Генри, еще не очень соображая, подходит к решетке. Линож
сидит на койке, протягивая руки в сторону Робби… и Генри видит действительно
Линожа.
Линож бросает взгляд на дверь из офиса в магазин, и она
захлопывается перед лицом Хэтча.
Хэтч налетает на дверь и отскакивает. Пробует ручку – не
поворачивается. Бьет в дверь плечом, потом поворачивается к остальным:
– Да не стойте вы столбом! Помогите мне!
В офисе констебля слышатся глухие удары в дверь. Поддельная
мать в больничной рубахе сидит на койке, глядя на своего блудного сына.
– Я ждала тебя, Робби, и я до сих пор тебя жду. Я жду тебя в
аду.
– Заткнись, ты! А то я тебя застрелю!
– Чем? – спрашивает поддельная мать и презрительно смотрит
на револьвер. Робби следит за ее взглядом.
Револьвера нет. В руке Робби – извивающаяся змея. Он с
воплем ее отбрасывает.
Все остальное мы видим глазами Генри Брайта, то есть так,
как оно есть на самом деле. Робби отбросил револьвер, а не змею, и в клетке
сидит Линож, который встал с койки и идет к решетке.
– Я буду ждать тебя в аду, Робби, и когда ты придешь, я
возьму ложку. Я выем этой ложкой твои глаза. И я буду съедать твои глаза снова
и снова, Робби, потому что ад – это повторение.

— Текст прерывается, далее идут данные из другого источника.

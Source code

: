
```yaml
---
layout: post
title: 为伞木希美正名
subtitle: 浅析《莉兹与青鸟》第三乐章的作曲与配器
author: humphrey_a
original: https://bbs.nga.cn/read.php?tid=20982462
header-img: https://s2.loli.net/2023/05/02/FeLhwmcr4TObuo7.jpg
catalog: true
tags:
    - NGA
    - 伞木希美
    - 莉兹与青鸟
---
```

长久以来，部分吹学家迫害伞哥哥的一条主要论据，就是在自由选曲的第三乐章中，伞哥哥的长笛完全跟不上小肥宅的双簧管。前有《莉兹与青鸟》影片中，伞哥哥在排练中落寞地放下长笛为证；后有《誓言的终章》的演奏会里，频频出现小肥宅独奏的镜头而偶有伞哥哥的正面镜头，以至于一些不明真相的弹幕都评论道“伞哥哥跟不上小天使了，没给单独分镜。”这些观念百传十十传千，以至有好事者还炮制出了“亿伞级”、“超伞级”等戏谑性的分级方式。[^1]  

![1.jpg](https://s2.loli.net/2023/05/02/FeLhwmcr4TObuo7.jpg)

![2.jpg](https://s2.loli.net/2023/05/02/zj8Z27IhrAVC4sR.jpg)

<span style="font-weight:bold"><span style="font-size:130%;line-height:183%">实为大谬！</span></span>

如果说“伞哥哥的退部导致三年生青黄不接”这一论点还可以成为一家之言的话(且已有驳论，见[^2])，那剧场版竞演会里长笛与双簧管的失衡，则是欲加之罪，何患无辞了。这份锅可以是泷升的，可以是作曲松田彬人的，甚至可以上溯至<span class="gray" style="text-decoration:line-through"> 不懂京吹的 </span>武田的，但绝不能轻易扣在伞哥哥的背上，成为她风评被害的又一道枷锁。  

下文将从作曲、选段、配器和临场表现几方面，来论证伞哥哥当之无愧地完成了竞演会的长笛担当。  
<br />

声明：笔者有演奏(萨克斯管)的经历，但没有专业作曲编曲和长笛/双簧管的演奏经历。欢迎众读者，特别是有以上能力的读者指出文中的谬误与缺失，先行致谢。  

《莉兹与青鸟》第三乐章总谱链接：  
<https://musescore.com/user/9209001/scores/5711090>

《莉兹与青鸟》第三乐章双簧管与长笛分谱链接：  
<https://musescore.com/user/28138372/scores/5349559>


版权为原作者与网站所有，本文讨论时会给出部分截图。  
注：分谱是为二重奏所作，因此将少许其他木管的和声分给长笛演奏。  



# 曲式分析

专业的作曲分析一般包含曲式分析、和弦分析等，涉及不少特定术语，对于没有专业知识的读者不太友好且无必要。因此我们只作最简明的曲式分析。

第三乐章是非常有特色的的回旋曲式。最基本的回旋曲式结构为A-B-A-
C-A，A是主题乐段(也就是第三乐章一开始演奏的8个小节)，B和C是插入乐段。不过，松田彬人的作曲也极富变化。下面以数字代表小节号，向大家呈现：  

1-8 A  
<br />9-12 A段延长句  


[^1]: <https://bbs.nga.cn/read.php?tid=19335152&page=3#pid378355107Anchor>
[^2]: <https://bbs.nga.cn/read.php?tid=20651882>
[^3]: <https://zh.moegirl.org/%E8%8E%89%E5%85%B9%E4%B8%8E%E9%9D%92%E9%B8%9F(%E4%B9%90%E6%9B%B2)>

Рожденный в грязи – в ад ползи.
Генри наклоняется за револьвером. Линож бросает взгляд на
револьвер, и тот скользит по полу. Линож смотрит на Робби, смотрит пристально,
и вдруг Робби отлетает назад. Он ударяется об стену, отскакивает и падает на
колени.
– Кто ты такой? – с ужасом шепчет Генри.
– Ваша судьба.
Линож поворачивается, поднимает матрас, и там лежит трость.
Линож поднимает ее вверх, и от нее исходит ослепительный синий свет.
Генри пятится, защищая глаза руками. Робби, которому удалось
подняться, тоже заслоняет глаза. Сияние яркое, ярче, еще ярче. Свет оглушает,
как крик.
У двери офиса со стороны магазина свет бьет в замочную
скважину, вокруг петель и в щель у пола. Трое в страхе отступают.
– Что это там такое? – спрашивает Джек.
– Не знаю, – отвечает Хэтч.
В офисе Генри и Робби скорчились у стены под ослепительным
потоком света. И в этом свете мы впервые видим Линожа как он есть: древний
чародей, чья воздетая трость – главный его волшебный инструмент: обращенный во
зло жезл Аарона. И она испускает волны ослепительного света.